During my first spin of the CD, it became evident that Anne Schaefer is as multi-faceted as her imaginary characters. Take the opening track, Fragile, for example, where her raspy, thin tone makes Georgia’s condition, “acute sensitivity,” all the more delicate. Or Black Canary, where her playful, seductive teasing breathes life into Dinah’s dark super-heroine fantasy. Schaefer’s collaborators are a talented bunch as well: the prominent cello accompaniment in Elixir is played by Kevin Fox with robust, rich tone, sumptuously blending into the smooth vocal harmonies.

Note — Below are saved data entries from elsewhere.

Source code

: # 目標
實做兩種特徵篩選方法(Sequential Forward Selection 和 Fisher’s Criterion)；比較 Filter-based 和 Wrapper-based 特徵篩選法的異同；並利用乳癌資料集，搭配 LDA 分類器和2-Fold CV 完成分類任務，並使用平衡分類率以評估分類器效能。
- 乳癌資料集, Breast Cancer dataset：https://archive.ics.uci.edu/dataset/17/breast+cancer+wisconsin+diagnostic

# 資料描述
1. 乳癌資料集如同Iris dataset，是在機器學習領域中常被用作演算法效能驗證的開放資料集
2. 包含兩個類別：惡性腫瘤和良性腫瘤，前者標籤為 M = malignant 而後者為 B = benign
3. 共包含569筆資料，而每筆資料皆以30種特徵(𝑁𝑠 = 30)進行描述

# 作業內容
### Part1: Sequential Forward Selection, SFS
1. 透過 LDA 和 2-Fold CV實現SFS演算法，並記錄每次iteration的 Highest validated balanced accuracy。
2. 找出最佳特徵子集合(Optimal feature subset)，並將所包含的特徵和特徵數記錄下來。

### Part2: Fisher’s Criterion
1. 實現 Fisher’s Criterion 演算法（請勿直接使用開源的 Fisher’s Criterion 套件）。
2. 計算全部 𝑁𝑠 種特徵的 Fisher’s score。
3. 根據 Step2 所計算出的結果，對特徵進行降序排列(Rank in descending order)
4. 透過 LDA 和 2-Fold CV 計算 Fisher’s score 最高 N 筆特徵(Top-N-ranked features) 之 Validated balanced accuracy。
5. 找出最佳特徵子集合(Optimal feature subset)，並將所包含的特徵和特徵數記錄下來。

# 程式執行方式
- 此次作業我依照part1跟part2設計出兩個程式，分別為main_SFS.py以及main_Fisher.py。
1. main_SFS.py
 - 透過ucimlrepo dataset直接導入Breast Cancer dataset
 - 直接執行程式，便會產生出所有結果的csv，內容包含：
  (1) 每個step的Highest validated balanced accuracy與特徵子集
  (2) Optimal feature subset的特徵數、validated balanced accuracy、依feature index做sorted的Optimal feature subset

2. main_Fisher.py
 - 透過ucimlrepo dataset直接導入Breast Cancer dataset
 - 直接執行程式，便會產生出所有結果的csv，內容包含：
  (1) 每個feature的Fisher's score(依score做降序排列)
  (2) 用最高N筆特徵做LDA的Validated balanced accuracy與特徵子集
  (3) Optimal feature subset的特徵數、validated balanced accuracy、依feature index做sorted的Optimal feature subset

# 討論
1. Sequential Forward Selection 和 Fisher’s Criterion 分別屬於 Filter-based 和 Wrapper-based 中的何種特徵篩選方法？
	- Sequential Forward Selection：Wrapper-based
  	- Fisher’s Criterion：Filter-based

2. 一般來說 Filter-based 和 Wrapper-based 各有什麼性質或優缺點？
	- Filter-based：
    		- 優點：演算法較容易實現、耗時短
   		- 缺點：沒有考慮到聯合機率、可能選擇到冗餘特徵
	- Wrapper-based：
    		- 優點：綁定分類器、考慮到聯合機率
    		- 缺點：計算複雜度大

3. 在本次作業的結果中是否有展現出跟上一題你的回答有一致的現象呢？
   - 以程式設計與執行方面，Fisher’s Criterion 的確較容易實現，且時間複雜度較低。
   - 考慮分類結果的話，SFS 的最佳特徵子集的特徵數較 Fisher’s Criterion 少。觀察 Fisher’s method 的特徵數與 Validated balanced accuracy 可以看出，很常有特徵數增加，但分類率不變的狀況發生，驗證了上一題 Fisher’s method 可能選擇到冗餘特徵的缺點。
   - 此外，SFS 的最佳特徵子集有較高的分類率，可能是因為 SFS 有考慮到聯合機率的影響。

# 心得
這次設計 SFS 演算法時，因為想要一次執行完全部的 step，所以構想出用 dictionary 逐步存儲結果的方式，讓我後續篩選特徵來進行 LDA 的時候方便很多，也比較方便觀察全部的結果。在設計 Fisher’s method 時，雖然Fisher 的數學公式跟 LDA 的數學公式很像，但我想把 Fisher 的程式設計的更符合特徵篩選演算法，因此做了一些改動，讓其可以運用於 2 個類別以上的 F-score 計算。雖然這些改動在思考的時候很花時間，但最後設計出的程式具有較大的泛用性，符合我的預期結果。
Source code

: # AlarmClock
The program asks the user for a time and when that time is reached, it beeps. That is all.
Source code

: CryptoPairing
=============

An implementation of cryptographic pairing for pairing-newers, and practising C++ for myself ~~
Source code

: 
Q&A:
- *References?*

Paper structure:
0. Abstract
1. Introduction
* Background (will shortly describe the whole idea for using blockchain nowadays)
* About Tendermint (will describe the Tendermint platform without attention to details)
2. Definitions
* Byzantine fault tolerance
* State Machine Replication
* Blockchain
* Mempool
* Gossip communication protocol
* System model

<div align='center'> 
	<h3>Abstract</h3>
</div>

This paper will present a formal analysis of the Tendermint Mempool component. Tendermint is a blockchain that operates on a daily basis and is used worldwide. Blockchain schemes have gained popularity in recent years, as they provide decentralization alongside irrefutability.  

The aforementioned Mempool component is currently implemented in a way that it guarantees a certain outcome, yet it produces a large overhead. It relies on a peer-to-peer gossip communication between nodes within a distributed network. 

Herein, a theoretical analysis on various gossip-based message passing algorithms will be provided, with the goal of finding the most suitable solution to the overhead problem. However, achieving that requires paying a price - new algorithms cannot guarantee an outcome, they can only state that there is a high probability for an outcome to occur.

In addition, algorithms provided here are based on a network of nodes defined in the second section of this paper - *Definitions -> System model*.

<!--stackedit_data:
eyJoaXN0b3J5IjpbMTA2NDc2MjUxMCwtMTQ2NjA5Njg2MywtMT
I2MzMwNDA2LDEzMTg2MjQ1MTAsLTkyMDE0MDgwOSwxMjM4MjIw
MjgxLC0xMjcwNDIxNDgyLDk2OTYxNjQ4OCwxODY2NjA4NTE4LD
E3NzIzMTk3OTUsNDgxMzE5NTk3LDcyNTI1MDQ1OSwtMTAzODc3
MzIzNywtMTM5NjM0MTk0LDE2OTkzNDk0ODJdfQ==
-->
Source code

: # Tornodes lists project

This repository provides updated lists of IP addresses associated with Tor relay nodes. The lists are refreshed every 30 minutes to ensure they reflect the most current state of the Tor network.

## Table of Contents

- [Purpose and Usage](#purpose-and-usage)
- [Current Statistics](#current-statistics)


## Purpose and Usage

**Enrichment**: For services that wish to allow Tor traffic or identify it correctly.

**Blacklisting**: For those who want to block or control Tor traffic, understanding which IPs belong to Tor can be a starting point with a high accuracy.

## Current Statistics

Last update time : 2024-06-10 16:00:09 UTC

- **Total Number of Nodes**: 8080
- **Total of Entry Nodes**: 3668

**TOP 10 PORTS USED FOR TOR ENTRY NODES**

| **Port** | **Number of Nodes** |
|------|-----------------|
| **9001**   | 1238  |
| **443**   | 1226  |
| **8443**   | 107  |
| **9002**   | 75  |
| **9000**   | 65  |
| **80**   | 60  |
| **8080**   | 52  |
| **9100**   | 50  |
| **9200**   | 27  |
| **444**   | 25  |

Although each track is largely unique in terms of mood, I noticed that more than half of the CD features prominent piano lead-ins, which helped establish the mood effectively but were just a bit predictable—the rigid timbre of the piano’s recorded sound didn’t help either. It was a welcome change when I arrived at Track 8, which began with the exotic sonorities of a bandoneon probably sampled from a folk band. Titled Chanson d’amour, it is also the only song in the album that is sung in French—in the intoxicating key of B minor, no less.
The whole production is polished: the tracks are well-engineered and recorded. I was especially excitied to read in the liner notes that the album was produced from beginning to end in Victoria’s Baker Studios. Musically speaking, The Waiting Room offers plenty of diversity to satisfy listeners of all types, especially indie enthusiasts who are tired of the predictability of mainstream pop.
The noble, we-are-all-different-but-we-are-all-in-this-together artistic concept behind the album comes across well and raises awareness about the heterogeneity in society. Schaefer reminds us that the human condition, like our options in musical taste, is perhaps more diverse than represented by blind worship of a barely-legal teenage boy or gaga responses to a provocatively dressed woman.
Kelvin Chan is a fourth-year Music student.